## Task to complete
Pull every line that includes the word "result" from the data.

Records from a data collection
★ ★ ★ ★ ★

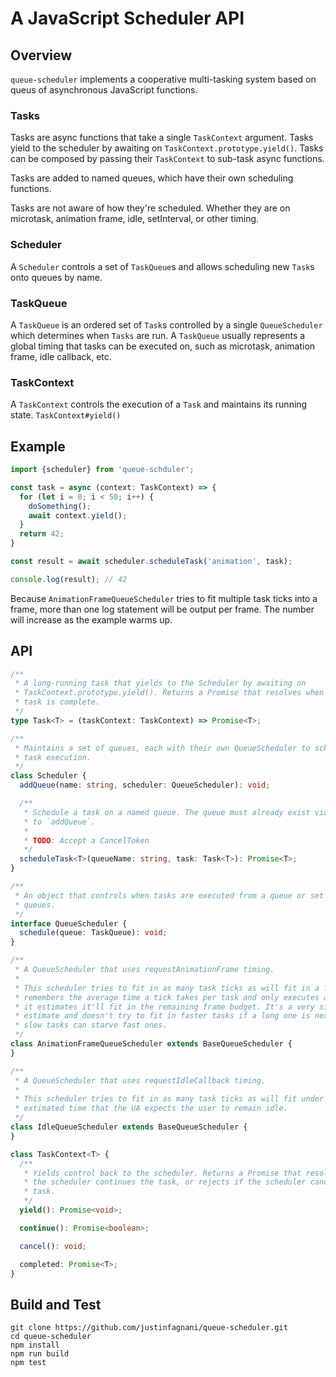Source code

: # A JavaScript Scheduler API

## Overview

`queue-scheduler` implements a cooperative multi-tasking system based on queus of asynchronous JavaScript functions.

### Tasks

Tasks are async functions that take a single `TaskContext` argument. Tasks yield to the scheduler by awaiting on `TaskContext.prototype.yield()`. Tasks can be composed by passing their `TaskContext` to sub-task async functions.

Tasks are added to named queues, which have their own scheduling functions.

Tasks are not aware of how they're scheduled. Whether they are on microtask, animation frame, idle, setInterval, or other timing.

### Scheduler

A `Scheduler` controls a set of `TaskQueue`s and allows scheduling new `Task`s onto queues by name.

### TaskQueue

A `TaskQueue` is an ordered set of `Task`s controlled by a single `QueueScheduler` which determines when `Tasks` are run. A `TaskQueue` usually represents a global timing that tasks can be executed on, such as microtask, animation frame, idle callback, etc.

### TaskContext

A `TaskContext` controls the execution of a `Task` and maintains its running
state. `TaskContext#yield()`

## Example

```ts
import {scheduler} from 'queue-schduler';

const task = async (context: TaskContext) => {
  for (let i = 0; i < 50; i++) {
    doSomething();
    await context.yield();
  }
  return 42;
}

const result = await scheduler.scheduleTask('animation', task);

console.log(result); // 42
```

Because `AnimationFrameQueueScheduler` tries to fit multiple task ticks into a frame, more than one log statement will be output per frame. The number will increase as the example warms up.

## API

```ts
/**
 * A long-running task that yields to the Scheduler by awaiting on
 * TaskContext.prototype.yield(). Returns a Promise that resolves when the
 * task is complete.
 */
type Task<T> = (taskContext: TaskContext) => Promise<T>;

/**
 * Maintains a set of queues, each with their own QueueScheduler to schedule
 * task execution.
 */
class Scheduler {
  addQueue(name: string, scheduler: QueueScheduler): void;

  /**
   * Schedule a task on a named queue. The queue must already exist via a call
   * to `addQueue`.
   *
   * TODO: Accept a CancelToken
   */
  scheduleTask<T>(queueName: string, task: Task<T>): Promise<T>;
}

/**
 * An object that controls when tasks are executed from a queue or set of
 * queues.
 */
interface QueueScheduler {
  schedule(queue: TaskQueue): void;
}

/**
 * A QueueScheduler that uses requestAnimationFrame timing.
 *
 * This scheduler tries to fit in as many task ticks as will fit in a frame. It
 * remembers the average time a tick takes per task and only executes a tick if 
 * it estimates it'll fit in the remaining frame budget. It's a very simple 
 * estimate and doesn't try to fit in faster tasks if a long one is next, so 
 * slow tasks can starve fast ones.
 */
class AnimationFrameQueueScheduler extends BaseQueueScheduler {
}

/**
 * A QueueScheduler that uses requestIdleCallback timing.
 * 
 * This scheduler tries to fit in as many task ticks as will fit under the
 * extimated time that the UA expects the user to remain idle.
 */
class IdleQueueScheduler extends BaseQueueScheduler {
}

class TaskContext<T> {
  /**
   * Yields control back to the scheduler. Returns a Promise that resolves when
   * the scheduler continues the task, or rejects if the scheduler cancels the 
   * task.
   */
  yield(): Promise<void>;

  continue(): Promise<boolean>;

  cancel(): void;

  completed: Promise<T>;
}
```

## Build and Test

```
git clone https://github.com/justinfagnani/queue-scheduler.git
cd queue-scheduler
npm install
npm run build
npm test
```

★ ★ ★ ★ ★

## Answer to this exercise
const result = await scheduler.scheduleTask('animation', task);
console.log(result); // 42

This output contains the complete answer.